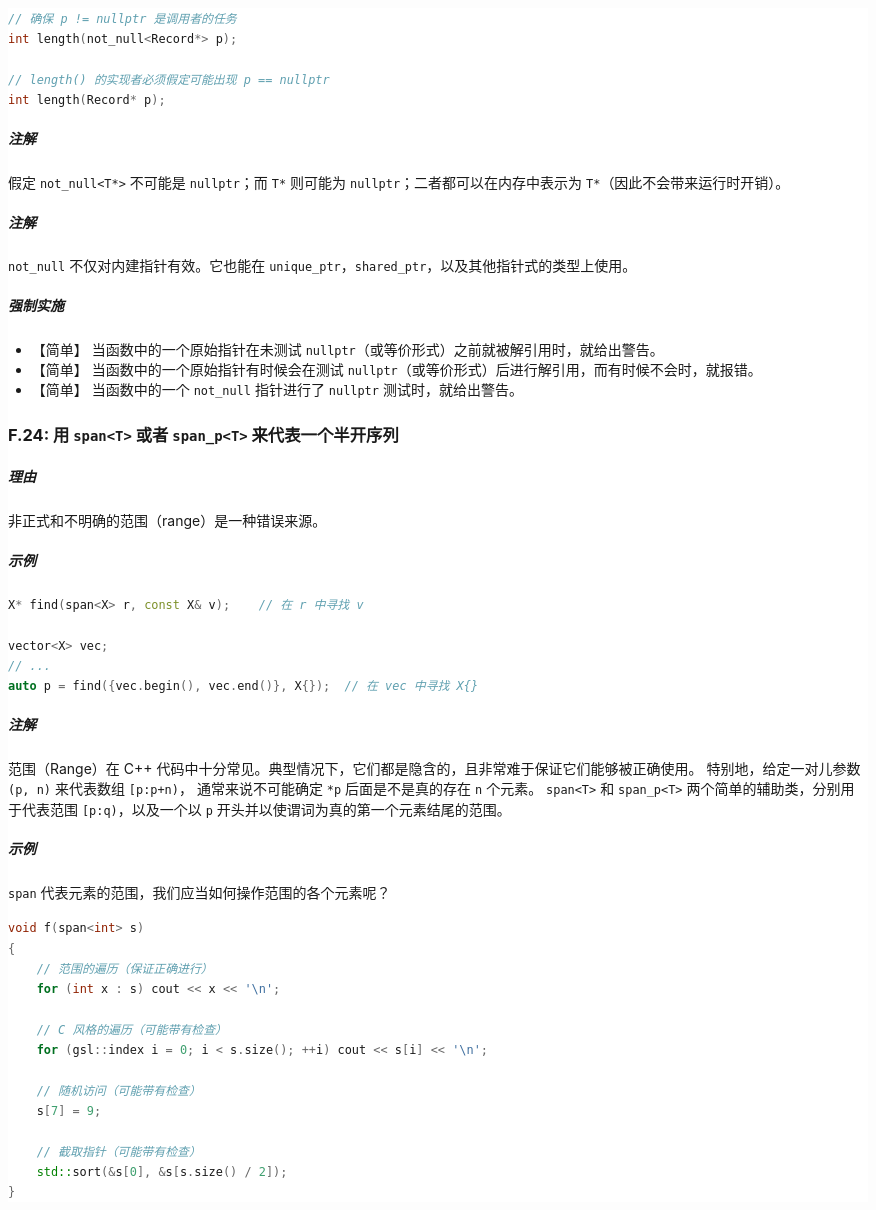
 ```cpp
// 确保 p != nullptr 是调用者的任务
int length(not_null<Record*> p);

// length() 的实现者必须假定可能出现 p == nullptr
int length(Record* p);
```

##### 注解

假定 `not_null<T*>` 不可能是 `nullptr`；而 `T*` 则可能为 `nullptr`；二者都可以在内存中表示为 `T*`（因此不会带来运行时开销）。

##### 注解

`not_null` 不仅对内建指针有效。它也能在 `unique_ptr`，`shared_ptr`，以及其他指针式的类型上使用。

##### 强制实施

* 【简单】 当函数中的一个原始指针在未测试 `nullptr`（或等价形式）之前就被解引用时，就给出警告。
* 【简单】 当函数中的一个原始指针有时候会在测试 `nullptr`（或等价形式）后进行解引用，而有时候不会时，就报错。
* 【简单】 当函数中的一个 `not_null` 指针进行了 `nullptr` 测试时，就给出警告。

### <a name="Rf-range"></a>F.24: 用 `span<T>` 或者 `span_p<T>` 来代表一个半开序列

##### 理由

非正式和不明确的范围（range）是一种错误来源。

##### 示例

```cpp
X* find(span<X> r, const X& v);    // 在 r 中寻找 v

vector<X> vec;
// ...
auto p = find({vec.begin(), vec.end()}, X{});  // 在 vec 中寻找 X{}
```

##### 注解

范围（Range）在 C++ 代码中十分常见。典型情况下，它们都是隐含的，且非常难于保证它们能够被正确使用。
特别地，给定一对儿参数 `(p, n)` 来代表数组 `[p:p+n)`，
通常来说不可能确定 `*p` 后面是不是真的存在 `n` 个元素。
`span<T>` 和 `span_p<T>` 两个简单的辅助类，分别用于代表范围 `[p:q)`，以及一个以 `p` 开头并以使谓词为真的第一个元素结尾的范围。

##### 示例

`span` 代表元素的范围，我们应当如何操作范围的各个元素呢？

```cpp
void f(span<int> s)
{
    // 范围的遍历（保证正确进行）
    for (int x : s) cout << x << '\n';

    // C 风格的遍历（可能带有检查）
    for (gsl::index i = 0; i < s.size(); ++i) cout << s[i] << '\n';

    // 随机访问（可能带有检查）
    s[7] = 9;

    // 截取指针（可能带有检查）
    std::sort(&s[0], &s[s.size() / 2]);
}
```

**TASK TO COMPLETE**
Nothing but an exact copy of the data, without pictures, should be returned.

**WRITTEN ANSWER**
 ```cpp
// 确保 p != nullptr 是调用者的任务
int length(not_null<Record*> p);

// length() 的实现者必须假定可能出现 p == nullptr
int length(Record* p);
```

##### 注解

假定 `not_null<T*>` 不可能是 `nullptr`；而 `T*` 则可能为 `nullptr`；二者都可以在内存中表示为 `T*`（因此不会带来运行时开销）。

##### 注解

`not_null` 不仅对内建指针有效。它也能在 `unique_ptr`，`shared_ptr`，以及其他指针式的类型上使用。

##### 强制实施

* 【简单】 当函数中的一个原始指针在未测试 `nullptr`（或等价形式）之前就被解引用时，就给出警告。
* 【简单】 当函数中的一个原始指针有时候会在测试 `nullptr`（或等价形式）后进行解引用，而有时候不会时，就报错。
* 【简单】 当函数中的一个 `not_null` 指针进行了 `nullptr` 测试时，就给出警告。

### <a name="Rf-range"></a>F.24: 用 `span<T>` 或者 `span_p<T>` 来代表一个半开序列

##### 理由

非正式和不明确的范围（range）是一种错误来源。

##### 示例

```cpp
X* find(span<X> r, const X& v);    // 在 r 中寻找 v

vector<X> vec;
// ...
auto p = find({vec.begin(), vec.end()}, X{});  // 在 vec 中寻找 X{}
```

##### 注解

范围（Range）在 C++ 代码中十分常见。典型情况下，它们都是隐含的，且非常难于保证它们能够被正确使用。
特别地，给定一对儿参数 `(p, n)` 来代表数组 `[p:p+n)`，
通常来说不可能确定 `*p` 后面是不是真的存在 `n` 个元素。
`span<T>` 和 `span_p<T>` 两个简单的辅助类，分别用于代表范围 `[p:q)`，以及一个以 `p` 开头并以使谓词为真的第一个元素结尾的范围。

##### 示例

`span` 代表元素的范围，我们应当如何操作范围的各个元素呢？

```cpp
void f(span<int> s)
{
    // 范围的遍历（保证正确进行）
    for (int x : s) cout << x << '\n';

    // C 风格的遍历（可能带有检查）
    for (gsl::index i = 0; i < s.size(); ++i) cout << s[i] << '\n';

    // 随机访问（可能带有检查）
    s[7] = 9;

    // 截取指针（可能带有检查）
    std::sort(&s[0], &s[s.size() / 2]);
}
```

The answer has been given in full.